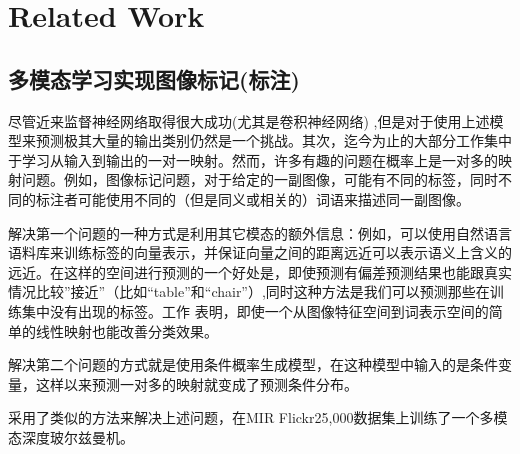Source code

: \documentclass{article} %
\begin{document}
\section{Related Work}

\subsection{多模态学习实现图像标记(标注)}

尽管近来监督神经网络取得很大成功(尤其是卷积神经网络) \cite{Krizhevsky-2012, szegedy2014going},但是对于使用上述模型来预测极其大量的输出类别仍然是一个挑战。其次，迄今为止的大部分工作集中于学习从输入到输出的一对一映射。然而，许多有趣的问题在概率上是一对多的映射问题。例如，图像标记问题，对于给定的一副图像，可能有不同的标签，同时不同的标注者可能使用不同的（但是同义或相关的）词语来描述同一副图像。

解决第一个问题的一种方式是利用其它模态的额外信息：例如，可以使用自然语言语料库来训练标签的向量表示，并保证向量之间的距离远近可以表示语义上含义的远近。在这样的空间进行预测的一个好处是，即使预测有偏差预测结果也能跟真实情况比较”接近”（比如“table”和“chair”）,同时这种方法是我们可以预测那些在训练集中没有出现的标签。工作 \cite{frome2013devise} 表明，即使一个从图像特征空间到词表示空间的简单的线性映射也能改善分类效果。

解决第二个问题的方式就是使用条件概率生成模型，在这种模型中输入的是条件变量，这样以来预测一对多的映射就变成了预测条件分布。


\cite{Srivastava+Salakhutdinov-NIPS2012-small}采用了类似的方法来解决上述问题，在MIR Flickr25,000数据集上训练了一个多模态深度玻尔兹曼机。
\end{document}
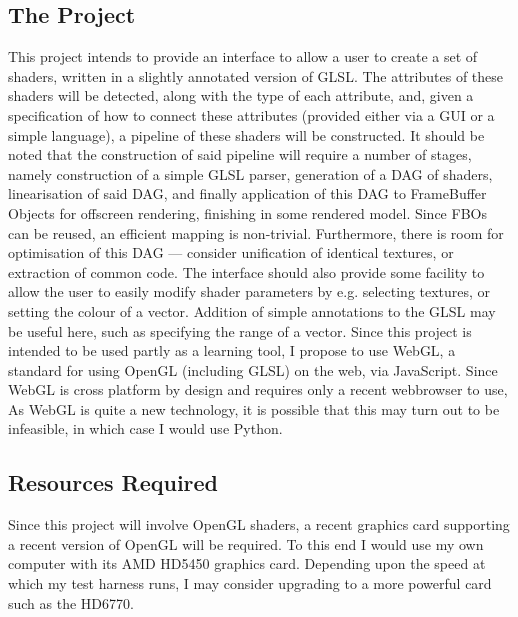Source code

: \subsection*{The Project}
This project intends to provide an interface to allow a user to create a set of shaders, written in a
slightly annotated version of GLSL. The attributes of these shaders will be detected, along with the
type of each attribute, and, given a specification of how to connect these attributes (provided either
via a GUI or a simple language), a pipeline of these shaders will be constructed.
It should be noted that the construction of said pipeline will require a number of stages, namely
construction of a simple GLSL parser, generation of a DAG of shaders, linearisation of said DAG,
and finally application of this DAG to FrameBuffer Objects for offscreen rendering, finishing in
some rendered model. Since FBOs can be reused, an efficient mapping is non-trivial. Furthermore,
there is room for optimisation of this DAG --- consider unification of identical textures, or extraction
of common code.
The interface should also provide some facility to allow the user to easily modify shader parameters
by e.g. selecting textures, or setting the colour of a vector. Addition of simple annotations to the
GLSL may be useful here, such as specifying the range of a vector.
Since this project is intended to be used partly as a learning tool, I propose to use WebGL, a
standard for using OpenGL (including GLSL) on the web, via JavaScript. Since WebGL is cross
platform by design and requires only a recent webbrowser to use, As WebGL is quite a new
technology, it is possible that this may turn out to be infeasible, in which case I would use Python.

\subsection*{Resources Required}
Since this project will involve OpenGL shaders, a recent graphics card supporting a recent version
of OpenGL will be required. To this end I would use my own computer with its AMD HD5450
graphics card. Depending upon the speed at which my test harness runs, I may consider upgrading
to a more powerful card such as the HD6770.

___

◆ REQUIREMENT ◆
Retrieve each line from the records above where the word "version" occurs.

◆ YOUR RESPONSE ◆
slightly annotated version of GLSL. The attributes of these shaders will be detected, along with the
Since this project will involve OpenGL shaders, a recent graphics card supporting a recent version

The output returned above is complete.